Secondly, what is the policy regarding procurement of assets for operational purposes at a company like TSTT? TSTT has said it entered into a share purchase agreement (SPA) to purchase 100 percent of Massy Communications and the Massy conglomerate has informed its staff the deal is a win win situation for both TSTT and Massy. The National Joint Action Committee (NJAC) however has called on Finance Minister Colm Imbert to ensure there is an investigation and full disclosure on the transaction.
NJAC argues, correctly in our view, that such a significant transaction involving a substantial amount of public funds “should not be shrouded in secrecy, especially at a time when citizens are being faced with so much economic hardship and increasing taxation”. NJAC also stated it considered the alleged failure of the TSTT board to disclose this acquisition to the Finance Minister, and by extension the Cabinet, to be a direct breach of the law governing State enterprises as outlined in the State Enterprises Performance Monitoring Manual.
Chapter three of the manual states, “Enterprises or their subsidiaries are required to obtain prior approval of the Minister of Finance for the acquisition of significant assets, new investments in non-government securities, the incurrence of new/additional long-term debt and entering into significant contracts”.
NJAC pointed to the Incorporation Act No. 5 of 1973, Chapter 69:03, which subjects to certain acquisitions to Presidential (and therefore presumably Cabinet) authority and specifies that all expenses of State companies are to be met by the Treasury.
Some questions will have to be asked in a review.
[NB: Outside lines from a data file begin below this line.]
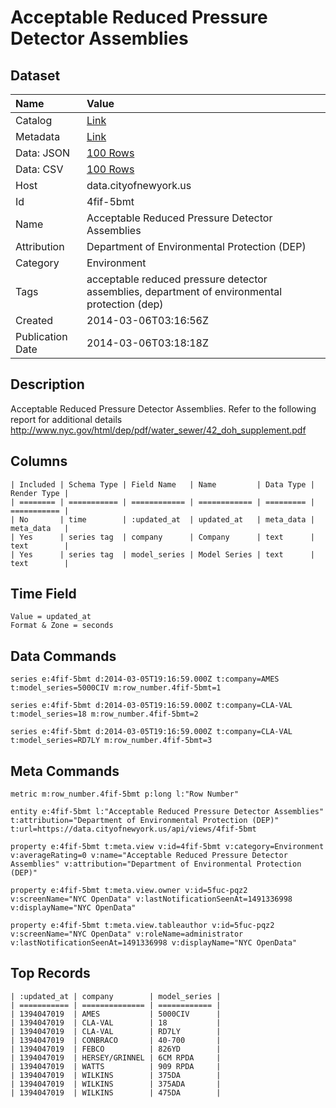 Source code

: # Acceptable Reduced Pressure Detector Assemblies

## Dataset

| Name | Value |
| :--- | :---- |
| Catalog | [Link](https://catalog.data.gov/dataset/acceptable-reduced-pressure-detector-assemblies-f1047) |
| Metadata | [Link](https://data.cityofnewyork.us/api/views/4fif-5bmt) |
| Data: JSON | [100 Rows](https://data.cityofnewyork.us/api/views/4fif-5bmt/rows.json?max_rows=100) |
| Data: CSV | [100 Rows](https://data.cityofnewyork.us/api/views/4fif-5bmt/rows.csv?max_rows=100) |
| Host | data.cityofnewyork.us |
| Id | 4fif-5bmt |
| Name | Acceptable Reduced Pressure Detector Assemblies |
| Attribution | Department of Environmental Protection (DEP) |
| Category | Environment |
| Tags | acceptable reduced pressure detector assemblies, department of environmental protection (dep) |
| Created | 2014-03-06T03:16:56Z |
| Publication Date | 2014-03-06T03:18:18Z |

## Description

Acceptable Reduced Pressure Detector Assemblies. Refer to the following report for additional details http://www.nyc.gov/html/dep/pdf/water_sewer/42_doh_supplement.pdf

## Columns

```ls
| Included | Schema Type | Field Name   | Name         | Data Type | Render Type |
| ======== | =========== | ============ | ============ | ========= | =========== |
| No       | time        | :updated_at  | updated_at   | meta_data | meta_data   |
| Yes      | series tag  | company      | Company      | text      | text        |
| Yes      | series tag  | model_series | Model Series | text      | text        |
```

## Time Field

```ls
Value = updated_at
Format & Zone = seconds
```

## Data Commands

```ls
series e:4fif-5bmt d:2014-03-05T19:16:59.000Z t:company=AMES t:model_series=5000CIV m:row_number.4fif-5bmt=1

series e:4fif-5bmt d:2014-03-05T19:16:59.000Z t:company=CLA-VAL t:model_series=18 m:row_number.4fif-5bmt=2

series e:4fif-5bmt d:2014-03-05T19:16:59.000Z t:company=CLA-VAL t:model_series=RD7LY m:row_number.4fif-5bmt=3
```

## Meta Commands

```ls
metric m:row_number.4fif-5bmt p:long l:"Row Number"

entity e:4fif-5bmt l:"Acceptable Reduced Pressure Detector Assemblies" t:attribution="Department of Environmental Protection (DEP)" t:url=https://data.cityofnewyork.us/api/views/4fif-5bmt

property e:4fif-5bmt t:meta.view v:id=4fif-5bmt v:category=Environment v:averageRating=0 v:name="Acceptable Reduced Pressure Detector Assemblies" v:attribution="Department of Environmental Protection (DEP)"

property e:4fif-5bmt t:meta.view.owner v:id=5fuc-pqz2 v:screenName="NYC OpenData" v:lastNotificationSeenAt=1491336998 v:displayName="NYC OpenData"

property e:4fif-5bmt t:meta.view.tableauthor v:id=5fuc-pqz2 v:screenName="NYC OpenData" v:roleName=administrator v:lastNotificationSeenAt=1491336998 v:displayName="NYC OpenData"
```

## Top Records

```ls
| :updated_at | company        | model_series | 
| =========== | ============== | ============ | 
| 1394047019  | AMES           | 5000CIV      | 
| 1394047019  | CLA-VAL        | 18           | 
| 1394047019  | CLA-VAL        | RD7LY        | 
| 1394047019  | CONBRACO       | 40-700       | 
| 1394047019  | FEBCO          | 826YD        | 
| 1394047019  | HERSEY/GRINNEL | 6CM RPDA     | 
| 1394047019  | WATTS          | 909 RPDA     | 
| 1394047019  | WILKINS        | 375DA        | 
| 1394047019  | WILKINS        | 375ADA       | 
| 1394047019  | WILKINS        | 475DA        | 
```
Is the transaction subject to the terms of the State’s manual? Does it fall under the legislation? How is that legislation to be understood? If it is true that there was no Cabinet oversight in relation to this matter was this appropriate for a transaction of this value? Far smaller transactions by ministries, departments and even enterprises are, daily, subject to the long process of Cabinet approval.
But a more pressing question is whether this deal was done in conformance with the spirit of good procurement practices.
It is clear from the remarks of Massy Group chief executive officer Gervase Warner that Massy is of the view that it has benefitted (alongside the State).
In a private memo to staff he reportedly said the firm would be “much stronger and more effective competitor in the highspeed broadband and HD TV segment of the sector”. Was this deal fair to Massy’s competitors? Also, was it done in a way that conformed to public procurement principles? If a State enterprise can spend millions in such a way that benefits a private company, then there must be a regime of checks and balances.
It should not just be up to the individuals in that company to evaluate the benefits to the State.
That should fall to our elected representatives.
Finally, we note the fact that it has been stated that the transaction is subject to the approval of Telecommunications Authority of Trinidad and Tobago (TATT). If TATT must approve this transaction, why has Cabinet approval also not been required? For now, we are sure this was a win win deal for Massy and TSTT. But what about the taxpayer?